Geoffrey Stone’s ‘Social Media, Freedom of Speech and the Future of Our Democracy’ Reviewed in the New York Review
Who Should Regulate Online Speech?
Is the First Amendment obsolete in the age of TikTok? The constitutional law protecting free speech was developed when there were far fewer opportunities to reach a significant audience than there are today, and those opportunities had to be zealously guarded from government censors. But as the Princeton sociology professor Zeynep Tufekci and the Columbia law professor Tim Wu have argued, speech opportunities in the Internet age are plentiful, and drowning out or algorithmically manipulating what people hear and read may be a greater threat than traditional suppression in controlling speech.
The First Amendment protects speech only from interference by public authorities, but some of the most powerful forces controlling speech are private—the large social media platforms such as X, Facebook, and Instagram.
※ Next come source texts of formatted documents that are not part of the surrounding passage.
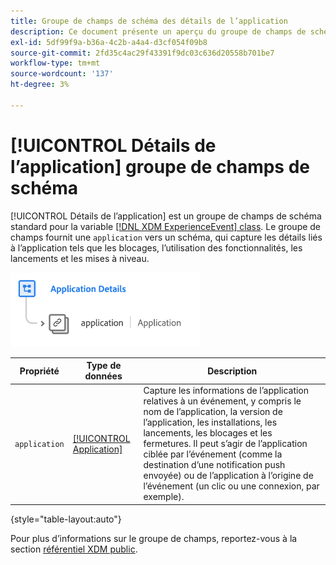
 ```yaml
---
title: Groupe de champs de schéma des détails de l’application
description: Ce document présente un aperçu du groupe de champs de schéma Détails de l’application .
exl-id: 5df99f9a-b36a-4c2b-a4a4-d3cf054f09b8
source-git-commit: 2fd35c4ac29f43391f9dc03c636d20558b701be7
workflow-type: tm+mt
source-wordcount: '137'
ht-degree: 3%

---
```


# [!UICONTROL Détails de l’application] groupe de champs de schéma

[!UICONTROL Détails de l’application] est un groupe de champs de schéma standard pour la variable [[!DNL XDM ExperienceEvent] class](../../classes/experienceevent.md). Le groupe de champs fournit une `application` vers un schéma, qui capture les détails liés à l’application tels que les blocages, l’utilisation des fonctionnalités, les lancements et les mises à niveau.

![](../../images/field-groups/application-details.png)

| Propriété | Type de données | Description |
| --- | --- | --- |
| `application` | [[!UICONTROL Application]](../../data-types/financial-account.md) | Capture les informations de l’application relatives à un événement, y compris le nom de l’application, la version de l’application, les installations, les lancements, les blocages et les fermetures. Il peut s’agir de l’application ciblée par l’événement (comme la destination d’une notification push envoyée) ou de l’application à l’origine de l’événement (un clic ou une connexion, par exemple). |

{style="table-layout:auto"}

Pour plus d’informations sur le groupe de champs, reportez-vous à la section [référentiel XDM public](https://github.com/adobe/xdm/blob/master/docs/reference/fieldgroups/experience-event/experienceevent-application.schema.json).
Like the apple in Eden, social media has simultaneously brought us knowledge and introduced (or exacerbated) a host of problems, including hyperpolarization, depression, extremism, Russian interference in our elections, Donald Trump, and the insurrection of January 6.
For decades the major newspapers, television networks, and radio stations were the principal gatekeepers and moderators of our national dialogue. We got all the news that they deemed fit to print or broadcast—but not much else. Opportunities to reach a wide audience were rare and expensive.